» Task requirements: Please copy out the lines in the entries that contain "메시지를".

» Data supplied:
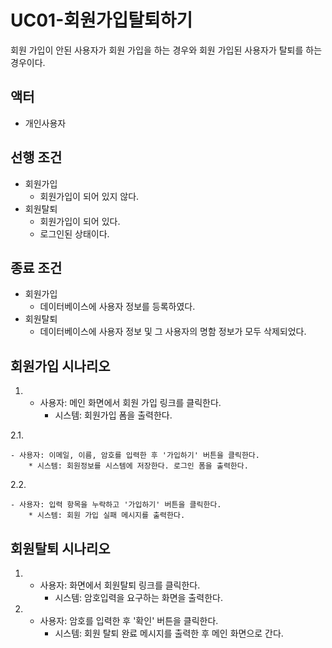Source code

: # UC01-회원가입탈퇴하기
회원 가입이 안된 사용자가 회원 가입을 하는 경우와
회원 가입된 사용자가 탈퇴를 하는 경우이다.

## 액터
- 개인사용자

## 선행 조건
- 회원가입
    - 회원가입이 되어 있지 않다.
- 회원탈퇴
    - 회원가입이 되어 있다.
    - 로그인된 상태이다.

## 종료 조건
- 회원가입
    - 데이터베이스에 사용자 정보를 등록하였다.
- 회원탈퇴
    - 데이터베이스에 사용자 정보 및 그 사용자의 명함 정보가 모두 삭제되었다.

## 회원가입 시나리오
1.
    - 사용자: 메인 화면에서 회원 가입 링크를 클릭한다.
        * 시스템: 회원가입 폼을 출력한다.

2.1.

    - 사용자: 이메일, 이름, 암호를 입력한 후 '가입하기' 버튼을 클릭한다.
        * 시스템: 회원정보를 시스템에 저장한다. 로그인 폼을 출력한다.

2.2.

    - 사용자: 입력 항목을 누락하고 '가입하기' 버튼을 클릭한다.
        * 시스템: 회원 가입 실패 메시지를 출력한다.

## 회원탈퇴 시나리오
1.
    - 사용자: 화면에서 회원탈퇴 링크를 클릭한다.
        * 시스템: 암호입력을 요구하는 화면을 출력한다.
2.
    - 사용자: 암호를 입력한 후 '확인' 버튼을 클릭한다.
        * 시스템: 회원 탈퇴 완료 메시지를 출력한 후 메인 화면으로 간다.  

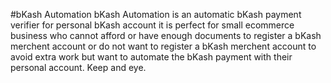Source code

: #bKash Automation
bKash Automation is an automatic bKash payment verifier for personal bKash account it is perfect for small ecommerce business who cannot afford or have enough documents to register a bKash merchent account or do not want to register a bKash merchent account to avoid extra work but want to automate the bKash payment with their personal account.
Keep and eye.
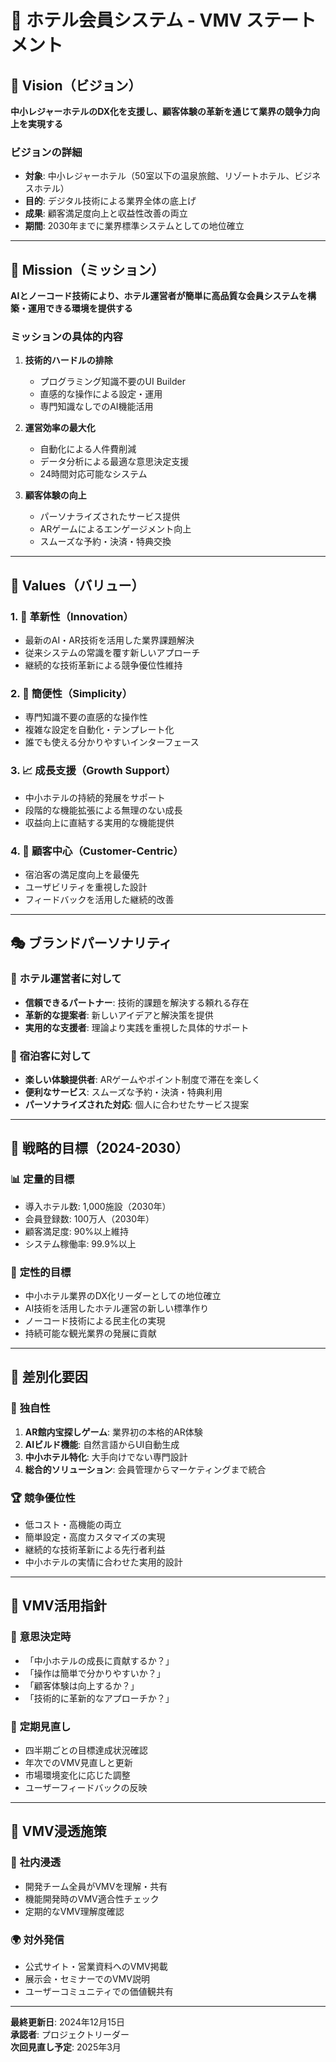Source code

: # 🎯 ホテル会員システム - VMV ステートメント

## 🔮 **Vision（ビジョン）**
**中小レジャーホテルのDX化を支援し、顧客体験の革新を通じて業界の競争力向上を実現する**

### ビジョンの詳細
- **対象**: 中小レジャーホテル（50室以下の温泉旅館、リゾートホテル、ビジネスホテル）
- **目的**: デジタル技術による業界全体の底上げ
- **成果**: 顧客満足度向上と収益性改善の両立
- **期間**: 2030年までに業界標準システムとしての地位確立

---

## 🎯 **Mission（ミッション）**
**AIとノーコード技術により、ホテル運営者が簡単に高品質な会員システムを構築・運用できる環境を提供する**

### ミッションの具体的内容
1. **技術的ハードルの排除**
   - プログラミング知識不要のUI Builder
   - 直感的な操作による設定・運用
   - 専門知識なしでのAI機能活用

2. **運営効率の最大化**
   - 自動化による人件費削減
   - データ分析による最適な意思決定支援
   - 24時間対応可能なシステム

3. **顧客体験の向上**
   - パーソナライズされたサービス提供
   - ARゲームによるエンゲージメント向上
   - スムーズな予約・決済・特典交換

---

## 💎 **Values（バリュー）**

### 1. 🚀 **革新性（Innovation）**
- 最新のAI・AR技術を活用した業界課題解決
- 従来システムの常識を覆す新しいアプローチ
- 継続的な技術革新による競争優位性維持

### 2. 🎨 **簡便性（Simplicity）**
- 専門知識不要の直感的な操作性
- 複雑な設定を自動化・テンプレート化
- 誰でも使える分かりやすいインターフェース

### 3. 📈 **成長支援（Growth Support）**
- 中小ホテルの持続的発展をサポート
- 段階的な機能拡張による無理のない成長
- 収益向上に直結する実用的な機能提供

### 4. 👥 **顧客中心（Customer-Centric）**
- 宿泊客の満足度向上を最優先
- ユーザビリティを重視した設計
- フィードバックを活用した継続的改善

---

## 🎭 **ブランドパーソナリティ**

### 🏨 **ホテル運営者に対して**
- **信頼できるパートナー**: 技術的課題を解決する頼れる存在
- **革新的な提案者**: 新しいアイデアと解決策を提供
- **実用的な支援者**: 理論より実践を重視した具体的サポート

### 🌟 **宿泊客に対して**
- **楽しい体験提供者**: ARゲームやポイント制度で滞在を楽しく
- **便利なサービス**: スムーズな予約・決済・特典利用
- **パーソナライズされた対応**: 個人に合わせたサービス提案

---

## 🎯 **戦略的目標（2024-2030）**

### 📊 **定量的目標**
- 導入ホテル数: 1,000施設（2030年）
- 会員登録数: 100万人（2030年）
- 顧客満足度: 90%以上維持
- システム稼働率: 99.9%以上

### 🚀 **定性的目標**
- 中小ホテル業界のDX化リーダーとしての地位確立
- AI技術を活用したホテル運営の新しい標準作り
- ノーコード技術による民主化の実現
- 持続可能な観光業界の発展に貢献

---

## 🌟 **差別化要因**

### 🎪 **独自性**
1. **AR館内宝探しゲーム**: 業界初の本格的AR体験
2. **AIビルド機能**: 自然言語からUI自動生成
3. **中小ホテル特化**: 大手向けでない専門設計
4. **総合的ソリューション**: 会員管理からマーケティングまで統合

### 🏆 **競争優位性**
- 低コスト・高機能の両立
- 簡単設定・高度カスタマイズの実現
- 継続的な技術革新による先行者利益
- 中小ホテルの実情に合わせた実用的設計

---

## 📝 **VMV活用指針**

### 💼 **意思決定時**
- 「中小ホテルの成長に貢献するか？」
- 「操作は簡単で分かりやすいか？」
- 「顧客体験は向上するか？」
- 「技術的に革新的なアプローチか？」

### 🔄 **定期見直し**
- 四半期ごとの目標達成状況確認
- 年次でのVMV見直しと更新
- 市場環境変化に応じた調整
- ユーザーフィードバックの反映

---

## 🎊 **VMV浸透施策**

### 🏢 **社内浸透**
- 開発チーム全員がVMVを理解・共有
- 機能開発時のVMV適合性チェック
- 定期的なVMV理解度確認

### 🌍 **対外発信**
- 公式サイト・営業資料へのVMV掲載
- 展示会・セミナーでのVMV説明
- ユーザーコミュニティでの価値観共有

---

**最終更新日**: 2024年12月15日  
**承認者**: プロジェクトリーダー  
**次回見直し予定**: 2025年3月 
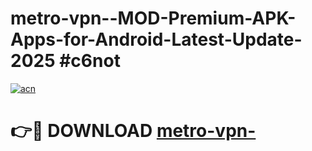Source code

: # metro-vpn--MOD-Premium-APK-Apps-for-Android-Latest-Update-2025 #c6not

[![acn](https://github.com/user-attachments/assets/0f9c940e-d8b0-45ae-aac7-cd30a18b3e1c)](https://app.mediaupload.pro?title=metro-vpn-&ref=07M)

# 👉🔴 DOWNLOAD [metro-vpn-](https://app.mediaupload.pro?title=metro-vpn-&ref=07M)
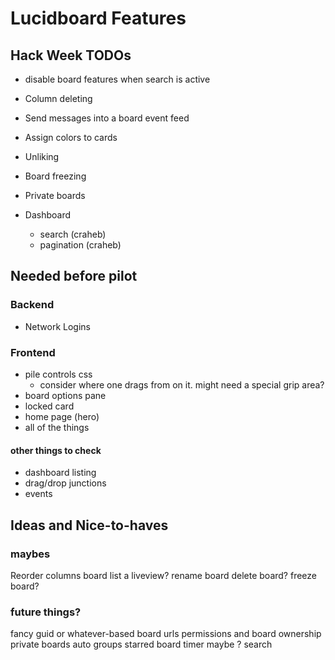 Lucidboard Features
===================

## Hack Week TODOs

- disable board features when search is active

- Column deleting

- Send messages into a board event feed
- Assign colors to cards
- Unliking
- Board freezing
- Private boards

- Dashboard
  - search (craheb)
  - pagination (craheb)

## Needed before pilot

### Backend

* Network Logins

### Frontend

* pile controls css
  * consider where one drags from on it. might need a special grip area?
* board options pane
* locked card
* home page (hero)
* all of the things

#### other things to check

* dashboard listing
* drag/drop junctions
* events

## Ideas and Nice-to-haves


### maybes

Reorder columns
board list a liveview?
rename board
delete board?
freeze board?


### future things?

fancy guid or whatever-based board urls
permissions and board ownership
private boards
auto groups
starred board
timer maybe ?
search
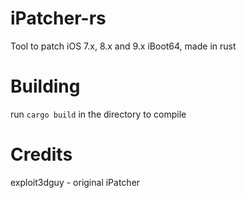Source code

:# iPatcher-rs
Tool to patch iOS 7.x, 8.x and 9.x iBoot64, made in rust
# Building
run `cargo build` in the directory to compile
# Credits
exploit3dguy - original iPatcher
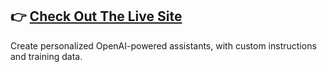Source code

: 👉 [**Check Out The Live Site**](https://custom-ai-assistants.onrender.com)
---
Create personalized OpenAI-powered assistants, with custom instructions and training data.<br>
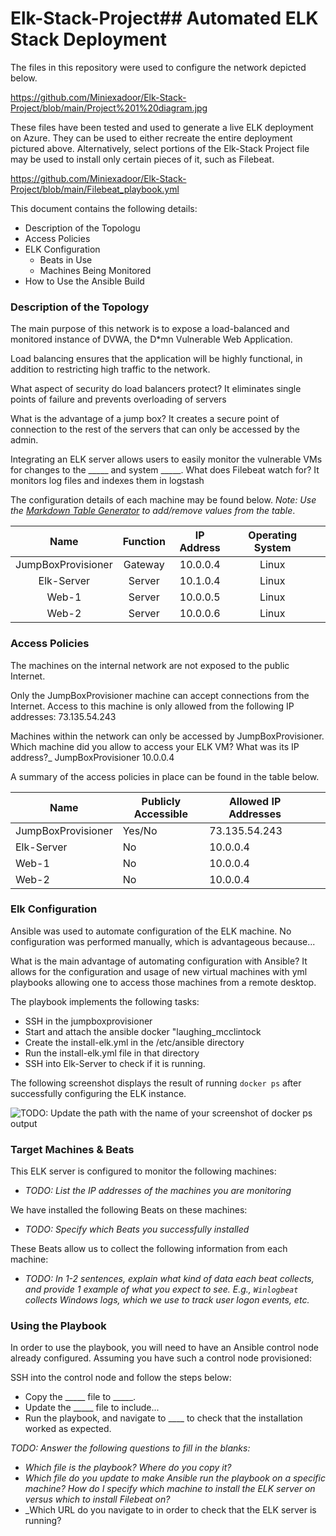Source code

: # Elk-Stack-Project## Automated ELK Stack Deployment

The files in this repository were used to configure the network depicted below.

https://github.com/Miniexadoor/Elk-Stack-Project/blob/main/Project%201%20diagram.jpg

These files have been tested and used to generate a live ELK deployment on Azure. They can be used to either recreate the entire deployment pictured above. Alternatively, select portions of the Elk-Stack Project file may be used to install only certain pieces of it, such as Filebeat.

  https://github.com/Miniexadoor/Elk-Stack-Project/blob/main/Filebeat_playbook.yml

This document contains the following details:
- Description of the Topologu
- Access Policies
- ELK Configuration
  - Beats in Use
  - Machines Being Monitored
- How to Use the Ansible Build


### Description of the Topology

The main purpose of this network is to expose a load-balanced and monitored instance of DVWA, the D*mn Vulnerable Web Application.

Load balancing ensures that the application will be highly functional, in addition to restricting high traffic to the network.

What aspect of security do load balancers protect? 
It eliminates single points of failure and prevents overloading of servers

What is the advantage of a jump box?
It creates a secure point of connection to the rest of the servers that can only be accessed by the admin.

Integrating an ELK server allows users to easily monitor the vulnerable VMs for changes to the _____ and system _____.
What does Filebeat watch for?
It monitors log files and indexes them in logstash


The configuration details of each machine may be found below.
_Note: Use the [Markdown Table Generator](http://www.tablesgenerator.com/markdown_tables) to add/remove values from the table_.

|        Name        | Function | IP Address | Operating System |   |
|:------------------:|:--------:|:----------:|:----------------:|---|
| JumpBoxProvisioner | Gateway  | 10.0.0.4   | Linux            |   |
| Elk-Server         | Server   | 10.1.0.4   | Linux            |   |
| Web-1              | Server   | 10.0.0.5   | Linux            |   |
| Web-2              | Server   | 10.0.0.6   | Linux            |   |

### Access Policies

The machines on the internal network are not exposed to the public Internet. 

Only the JumpBoxProvisioner machine can accept connections from the Internet. Access to this machine is only allowed from the following IP addresses:
73.135.54.243

Machines within the network can only be accessed by JumpBoxProvisioner.
Which machine did you allow to access your ELK VM? What was its IP address?_
JumpBoxProvisioner 10.0.0.4

A summary of the access policies in place can be found in the table below.

| Name               | Publicly Accessible | Allowed IP Addresses |   |   |
|--------------------|---------------------|----------------------|:-:|---|
| JumpBoxProvisioner | Yes/No              | 73.135.54.243        |   |   |
| Elk-Server         | No                  | 10.0.0.4             |   |   |
| Web-1              | No                  | 10.0.0.4             |   |   |
| Web-2              | No                  | 10.0.0.4             |   |   |
### Elk Configuration

Ansible was used to automate configuration of the ELK machine. No configuration was performed manually, which is advantageous because...

What is the main advantage of automating configuration with Ansible?
It allows for the configuration and usage of new virtual machines with yml playbooks allowing one to access those machines from a remote desktop.

The playbook implements the following tasks:
- SSH in the jumpboxprovisioner
- Start and attach the ansible docker "laughing_mcclintock
- Create the install-elk.yml in the /etc/ansible directory
- Run the install-elk.yml file in that directory
- SSH into Elk-Server to check if it is running.

The following screenshot displays the result of running `docker ps` after successfully configuring the ELK instance.

![TODO: Update the path with the name of your screenshot of docker ps output](Images/docker_ps_output.png)

### Target Machines & Beats
This ELK server is configured to monitor the following machines:
- _TODO: List the IP addresses of the machines you are monitoring_

We have installed the following Beats on these machines:
- _TODO: Specify which Beats you successfully installed_

These Beats allow us to collect the following information from each machine:
- _TODO: In 1-2 sentences, explain what kind of data each beat collects, and provide 1 example of what you expect to see. E.g., `Winlogbeat` collects Windows logs, which we use to track user logon events, etc._

### Using the Playbook
In order to use the playbook, you will need to have an Ansible control node already configured. Assuming you have such a control node provisioned: 

SSH into the control node and follow the steps below:
- Copy the _____ file to _____.
- Update the _____ file to include...
- Run the playbook, and navigate to ____ to check that the installation worked as expected.

_TODO: Answer the following questions to fill in the blanks:_
- _Which file is the playbook? Where do you copy it?_
- _Which file do you update to make Ansible run the playbook on a specific machine? How do I specify which machine to install the ELK server on versus which to install Filebeat on?_
- _Which URL do you navigate to in order to check that the ELK server is running?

» Reply:
        * 시스템: 회원 가입 실패 메시지를 출력한다.
        * 시스템: 회원 탈퇴 완료 메시지를 출력한 후 메인 화면으로 간다.  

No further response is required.